All churches have a liturgy, whether they refer to their worship as liturgical or not. The liturgy is essentially the elements that make up a worship service and the order in which they take place. Clearly then, nearly every church has a standard practice of liturgy that is evident in their worship. At First Presbyterian, we also have a liturgy. We are also importantly a Reformed congregation, so we appeal to the whole of Scripture alone for guidance in all matters, including the manner of our worship. We have sought to align our liturgy and worship style not according to our individual tastes, but instead with those indications laid out in the Bible. Churches do this in a wide variety of ways, since there was no specific liturgy for worship established in Scripture. There are, however, elements that can be clearly derived, and are included in our worship every week. We can see in Scripture that God is pleased to be worshiped through prayersinging, and preaching of the Word. When you come to worship with us at First Presbyterian Church, you will find that our liturgy follows a general order of:

  1. God Gathers and Prepares Us for Worship

    When we gather for worship we prepare our hearts and minds to do just that. There is a musical Prelude during which we can quiet our minds from conversation and other issues that cloud our thoughts, a time to meditate and pray. This prelude is really part of the beginning of the service, not just pretty background music! Afterwards we have a Welcome with announcements.

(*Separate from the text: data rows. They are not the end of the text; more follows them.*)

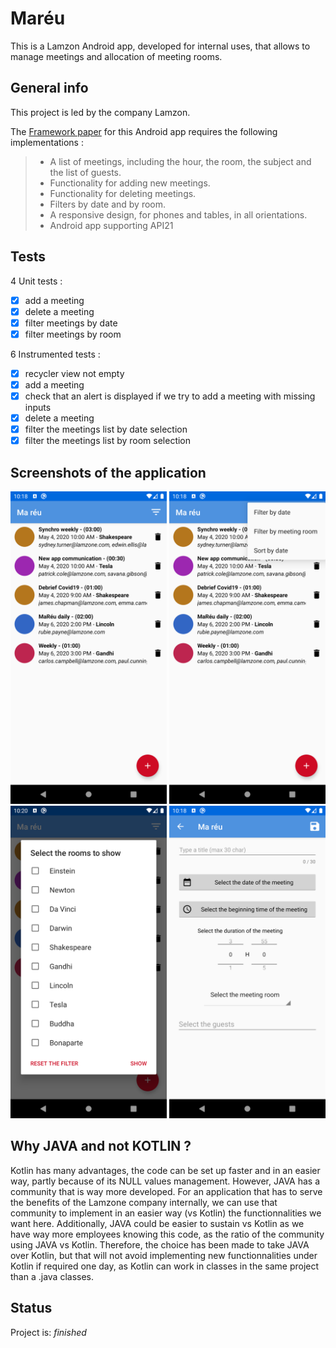 # Maréu
This is a Lamzon Android app, developed for internal uses, that allows to manage meetings and allocation of meeting rooms.

## General info
This project is led by the company Lamzon.

The [Framework paper](https://s3-eu-west-1.amazonaws.com/course.oc-static.com/projects/GEN+android+P4/Note+de+cadrage+-+Mare%CC%81u.pdf "Framework paper") for this Android app requires the following implementations :

>* A list of meetings, including the hour, the room, the subject and the list of guests.
>* Functionality for adding new meetings.
>* Functionality for deleting meetings.
>* Filters by date and by room.
>* A responsive design, for phones and tables, in all orientations.
>* Android app supporting API21

## Tests
4 Unit tests :
- [x] add a meeting
- [x] delete a meeting
- [x] filter meetings by date
- [x] filter meetings by room

6 Instrumented tests :
- [x] recycler view not empty
- [x] add a meeting
- [x] check that an alert is displayed if we try to add a meeting with missing inputs
- [x] delete a meeting
- [x] filter the meetings list by date selection
- [x] filter the meetings list by room selection

## Screenshots of the application
<img src="/images_readme/main.png " width="250"> <img src="/images_readme/filters_menu.png " width="250"> <img src="/images_readme/rooms.png " width="250">
<img src="/images_readme/add.png " width="250">

## Why JAVA and not KOTLIN ?
Kotlin has many advantages, the code can be set up faster and in an easier way, partly because of its NULL values management.
However, JAVA has a community that is way more developed. For an application that has to serve the benefits of the Lamzone company internally, we can use that community to implement in an easier way (vs Kotlin) the functionnalities we want here. 
Additionally, JAVA could be easier to sustain vs Kotlin as we have way more employees knowing this code, as the ratio of the community using JAVA vs Kotlin.
Therefore, the choice has been made to take JAVA over Kotlin, but that will not avoid implementing new functionnalities under Kotlin if required one day, as Kotlin can work in classes in the same project than a .java classes.

## Status
Project is:  _finished_




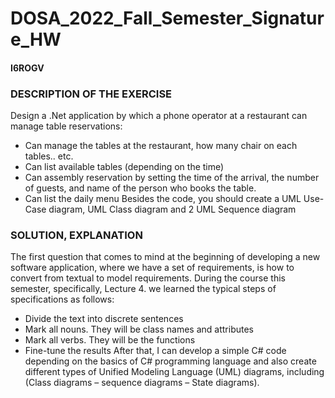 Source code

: # DOSA_2022_Fall_Semester_Signature_HW
#### I6ROGV
### DESCRIPTION OF THE EXERCISE
Design a .Net application by which a phone operator at a restaurant can manage table reservations: 
- Can manage the tables at the restaurant, how many chair on each tables.. etc. 
- Can list available tables (depending on the time) 
- Can assembly reservation by setting the time of the arrival, the number of guests, and
name of the person who books the table. 
- Can list the daily menu 
Besides the code, you should create a UML Use-Case diagram, UML Class diagram and 2 UML Sequence diagram
### SOLUTION, EXPLANATION
The first question that comes to mind at the beginning of developing a new software application, where we have a set of requirements, is how to convert from textual to model requirements. During the course this semester, specifically, Lecture 4. we learned the typical steps of specifications as follows: 
- Divide the text into discrete sentences
- Mark all nouns. They will be class names and attributes
- Mark all verbs. They will be the functions
- Fine-tune the results
After that, I can develop a simple C# code depending on the basics of C# programming language and also create different types of Unified Modeling Language (UML) diagrams, including (Class diagrams – sequence diagrams – State diagrams).
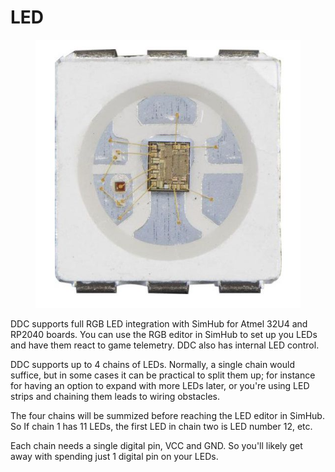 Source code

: # LED

<figure><img src="../.gitbook/assets/image (18) (1).png" alt=""><figcaption></figcaption></figure>

DDC supports full RGB LED integration with SimHub for Atmel 32U4 and RP2040 boards. You can use the RGB editor in SimHub to set up you LEDs and have them react to game telemetry. DDC also has internal LED control.

DDC supports up to 4 chains of LEDs. Normally, a single chain would suffice, but in some cases it can be practical to split them up; for instance for having an option to expand with more LEDs later, or you're using LED strips and chaining them leads to wiring obstacles.&#x20;

The four chains will be summized before reaching the LED editor in SimHub. So If chain 1 has 11 LEDs, the first LED in chain two is LED number 12, etc.

Each chain needs a single digital pin, VCC and GND. So you'll likely get away with spending just 1 digital pin on your LEDs.&#x20;
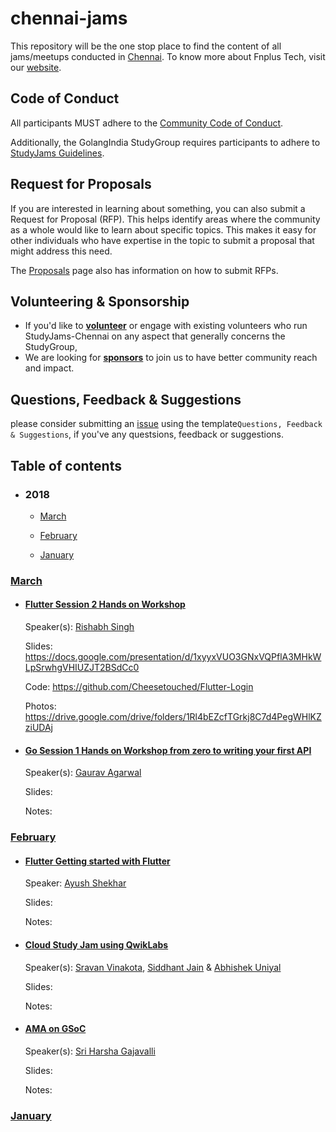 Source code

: # chennai-jams

This repository will be the one stop place to find the content of all jams/meetups conducted in [Chennai](https://www.meetup.com/geek-meetup-chennai/). To know more about Fnplus Tech, visit our [website](http://www.fnplus.tech/).

## Code of Conduct

All participants MUST adhere to the [Community Code of Conduct](https://github.com/fnplus/code-of-conduct).

Additionally, the GolangIndia StudyGroup requires participants to adhere to [StudyJams Guidelines](https://github.com/fnplus/chennai-jams/blob/master/GUIDELINES.md).

## Request for Proposals

If you are interested in learning about something, you can also submit a Request for Proposal (RFP). This helps identify areas where the community as a whole would like to learn about specific topics. This makes it easy for other individuals who have expertise in the topic to submit a proposal that might address this need.

The [Proposals](https://github.com/fnplus/chennai-jams/blob/master/PROPOSALS.md) page also has information on how to submit RFPs.

## Volunteering & Sponsorship

- If you'd like to **[volunteer](https://github.com/fnplus/chennai-jams/blob/master/VOLUNTEERS.md)** or engage with existing volunteers who run StudyJams-Chennai on any aspect that generally concerns the StudyGroup,
- We are looking for **[sponsors](https://github.com/fnplus/chennai-jams/blob/master/SPONSORS.md)** to join us to have better community reach and impact.

## Questions, Feedback & Suggestions

please consider submitting an [issue](https://github.com/fnplus/chennai-jams/issues/new/choose) using the template`Questions, Feedback & Suggestions`, if you've any questsions, feedback or suggestions.

## Table of contents

- ### 2018

  - [March](#march19)

  - [February](#february19)

  - [January](#january19)

### [March](#march19)

* #### [Flutter Session 2 Hands on Workshop](https://www.meetup.com/geek-meetup-chennai/events/259307671/)

  Speaker(s): [Rishabh Singh](https://www.meetup.com/geek-meetup-chennai/events/259307671/attendees/)

  Slides: https://docs.google.com/presentation/d/1xyyxVUO3GNxVQPflA3MHkWLpSrwhgVHIUZJT2BSdCc0

  Code: https://github.com/Cheesetouched/Flutter-Login
  
  Photos: https://drive.google.com/drive/folders/1Rl4bEZcfTGrkj8C7d4PegWHlKZziUDAj

* #### [Go Session 1 Hands on Workshop from zero to writing your first API](https://www.meetup.com/geek-meetup-chennai/events/259154295/)

  Speaker(s): [Gaurav Agarwal](https://www.meetup.com/geek-meetup-chennai/events/259154295/attendees/)

  Slides:

  Notes:

### [February](#february19)

* #### [Flutter Getting started with Flutter](https://www.meetup.com/geek-meetup-chennai/events/259111203/)

  Speaker: [Ayush Shekhar](https://www.meetup.com/geek-meetup-chennai/events/259111203/attendees/)

  Slides:

  Notes:

* #### [Cloud Study Jam using QwikLabs](https://www.meetup.com/geek-meetup-chennai/events/258920856/attendees/)

  Speaker(s): [Sravan Vinakota](https://www.meetup.com/geek-meetup-chennai/members/249212646/), [Siddhant Jain](https://www.meetup.com/geek-meetup-chennai/members/251220012/) & [Abhishek Uniyal](https://www.meetup.com/geek-meetup-chennai/members/220532697/)

  Slides:

  Notes:

* #### [AMA on GSoC](https://www.meetup.com/geek-meetup-chennai/events/258995070/)

  Speaker(s): [Sri Harsha Gajavalli](https://www.meetup.com/geek-meetup-chennai/events/258995070/attendees/)

  Slides:

  Notes:

### [ January](#january19)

  2. God Calls Us to Worship

    Formal worship actually begins with a responsive Call to Worship, after which we ask God to bless our worship of Him in the Invocation, sing an opening Hymn, and sing a Psalm together.

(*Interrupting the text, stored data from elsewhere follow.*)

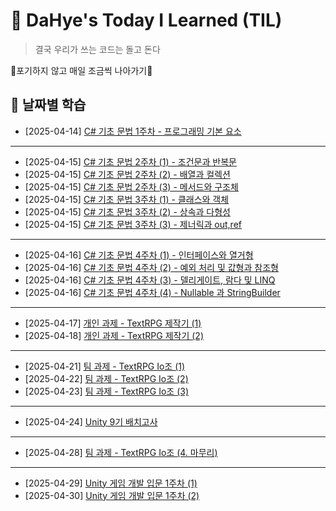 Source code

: # 📝 DaHye's Today I Learned (TIL)

> 결국 우리가 쓰는 코드는 돌고 돈다

🎇포기하지 않고 매일 조금씩 나아가기🎇

## 📅 날짜별 학습
- [2025-04-14] [C# 기초 문법 1주차 - 프로그래밍 기본 요소](./2025-04-14.md)
- --
- [2025-04-15] [C# 기초 문법 2주차 (1) - 조건문과 반복문](./2025-04-15(01).md)
- [2025-04-15] [C# 기초 문법 2주차 (2) - 배열과 컬렉션](./2025-04-15(02).md)
- [2025-04-15] [C# 기초 문법 2주차 (3) - 메서드와 구조체](./2025-04-15(03).md)
- [2025-04-15] [C# 기초 문법 3주차 (1) - 클래스와 객체](./2025-04-15(04).md)
- [2025-04-15] [C# 기초 문법 3주차 (2) - 상속과 다형성](./2025-04-15(05).md)
- [2025-04-15] [C# 기초 문법 3주차 (3) - 제너릭과 out,ref](./2025-04-15(06).md)
- --
- [2025-04-16] [C# 기초 문법 4주차 (1) - 인터페이스와 열거형](./2025-04-16(01).md)
- [2025-04-16] [C# 기초 문법 4주차 (2) - 예외 처리 및 값형과 참조형](./2025-04-16(02).md)
- [2025-04-16] [C# 기초 문법 4주차 (3) - 델리게이트, 람다 및 LINQ](./2025-04-16(03).md)
- [2025-04-16] [C# 기초 문법 4주차 (4) - Nullable 과 StringBuilder](./2025-04-16(04).md)
- --
- [2025-04-17] [개인 과제 - TextRPG 제작기 (1)](./2025-04-17.md)
- [2025-04-18] [개인 과제 - TextRPG 제작기 (2)](./2025-04-18.md)
- --
- [2025-04-21] [팀 과제 - TextRPG Io조 (1)](./2025-04-21.md)
- [2025-04-22] [팀 과제 - TextRPG Io조 (2)](./2025-04-22.md)
- [2025-04-23] [팀 과제 - TextRPG Io조 (3)](./2025-04-23.md)
- --
- [2025-04-24] [Unity 9기 배치고사](./2025-04-24.md)
- --
- [2025-04-28] [팀 과제 - TextRPG Io조 (4. 마무리)](./2025-04-28.md)
- --
- [2025-04-29] [Unity 게임 개발 입문 1주차 (1)](./2025-04-29.md)
- [2025-04-30] [Unity 게임 개발 입문 1주차 (2)](./2025-04-30.md)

  3. God Shows Us Our Need for a Savior

    It is important to remind ourselves constantly that good comes from the Holy Spirit in us, and not from ourselves. Through a Prayer of Confession we humbly bow before the throne again and acknowledge our inability to achieve our own salvation, that we need a redeemer. God assures us of his promise in an Assurance of Pardon, and we respond by Passing the Peace of God to one another. We then join in singing the Gloria Patri. A Congregational Prayer and Anthem from the choir then acts as a bridge between this confession and the preaching of the Word.

  4. God Teaches Us through the Preaching of the Word

    The preaching of the Word, which is central to the worship service, is prepared by a Prayer for Illumination, then we read the texts for the sermon coming from both the Old and New Testaments, followed by a Sermon that is an exegesis of those texts. 

  5. God's People Respond to the Word

    The portion of the service following the sermon is the congregation's response to the Good News God has brought to us. This includes many different appropriate responses of the people including HymnsPrayers, coming to Christ's table in the Sacrament of the Lord's Supper, presentation of Tithes and Offerings, and Affirmations of Faith

  6. God Sends Us Out with His Blessing

    Worship closes with the Benediction, sending the congregation out with God's Blessing, after which the service closes like it began, with an instrumental Postlude, which is a time, like the prelude, for the people to meditate on the good news they've heard and blessings they've received.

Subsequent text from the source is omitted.